In the early 1980s, Nancy Schuring built Devon Fine Jewelry in Wyckoff, N.J., by expanding her colored stone inventory in a diamond-heavy market. By educating her customers with entertaining events, Schuring was able to make colored stones a vital part of her successful business model. In 2009, she launched her hugely successful Finders Keepers series, in which clues on Facebook lead lucky scavenger hunters to ­jewelry stashed in spots around town—beneath the steps of a church or in a local park. The events, combined with Schuring’s commitment to a progressive marketing strategy, have helped her claim a lucky streak all her own.

 

Why are colored stones such an important part of your business?
I started buying more color at the Tucson GemFair in 1990, when colored stones were 10 percent of our inventory, to better compete in a diamond-dominated market. Today we carry more than 100 colored gemstone varieties that make up about 30 to 35 percent of our inventory. It has taken us a while to educate our customers on color, but now we’re known in our market for the best quality and best variety of colored stones. Our most successful educational events have been “Geminars,” gemstone roundtables, and our Passport nights when people learn about colored stones and their origin.

What are some creative vendor events you’ve held?
When we got a market exclusive with Royal Asscher last year, we wanted to do something fun and creative to get the word out. Way back in the company’s history, Joseph Asscher cleaved the Cullinan diamond—a 3,106 ct. stone. We reenacted that event using a large crystal. With the royal wedding last year, we partnered with one of our colored stone vendors dealing in top-end sapphires to do a high tea in April.
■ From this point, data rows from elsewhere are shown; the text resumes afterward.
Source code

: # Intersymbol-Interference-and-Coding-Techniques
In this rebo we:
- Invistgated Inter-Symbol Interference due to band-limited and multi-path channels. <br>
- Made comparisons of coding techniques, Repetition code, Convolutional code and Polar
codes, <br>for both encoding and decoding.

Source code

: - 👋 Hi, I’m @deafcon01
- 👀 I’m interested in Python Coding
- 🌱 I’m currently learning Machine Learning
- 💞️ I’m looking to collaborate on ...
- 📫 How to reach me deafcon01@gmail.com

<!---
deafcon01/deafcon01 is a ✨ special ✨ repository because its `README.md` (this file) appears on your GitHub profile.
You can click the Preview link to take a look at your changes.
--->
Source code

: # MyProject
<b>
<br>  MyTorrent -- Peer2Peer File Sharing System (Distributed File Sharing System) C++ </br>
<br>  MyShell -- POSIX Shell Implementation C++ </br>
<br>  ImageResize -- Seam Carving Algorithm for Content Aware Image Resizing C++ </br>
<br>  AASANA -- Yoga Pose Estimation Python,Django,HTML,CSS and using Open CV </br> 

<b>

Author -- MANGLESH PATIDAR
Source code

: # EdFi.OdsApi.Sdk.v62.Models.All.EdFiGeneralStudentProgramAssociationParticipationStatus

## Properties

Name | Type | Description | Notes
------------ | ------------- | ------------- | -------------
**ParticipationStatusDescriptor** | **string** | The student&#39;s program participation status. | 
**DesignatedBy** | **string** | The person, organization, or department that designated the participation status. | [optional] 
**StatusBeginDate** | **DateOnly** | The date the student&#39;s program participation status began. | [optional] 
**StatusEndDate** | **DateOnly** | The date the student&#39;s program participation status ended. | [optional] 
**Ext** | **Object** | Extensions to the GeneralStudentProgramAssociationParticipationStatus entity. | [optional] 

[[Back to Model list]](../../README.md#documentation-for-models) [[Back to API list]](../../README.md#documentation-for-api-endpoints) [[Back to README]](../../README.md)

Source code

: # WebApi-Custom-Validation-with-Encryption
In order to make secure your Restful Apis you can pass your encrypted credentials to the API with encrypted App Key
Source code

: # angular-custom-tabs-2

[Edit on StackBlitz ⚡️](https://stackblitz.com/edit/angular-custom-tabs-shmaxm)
The event went over very well, and people learned more about sapphires.

How are your events different from other retailers?
This year marked our third annual Finders Keepers event, which we do just before the holidays, like most jewelry store owners. But what we do differently is give away pieces of jewelry that are fairly substantial, starting with an average retail value of $900 in 2009, to around $1,313 in 2011. Each year we increase the number and value of the pieces given away. We’ve found that when nicer pieces of jewelry of greater value are given away, the events create incredible excitement.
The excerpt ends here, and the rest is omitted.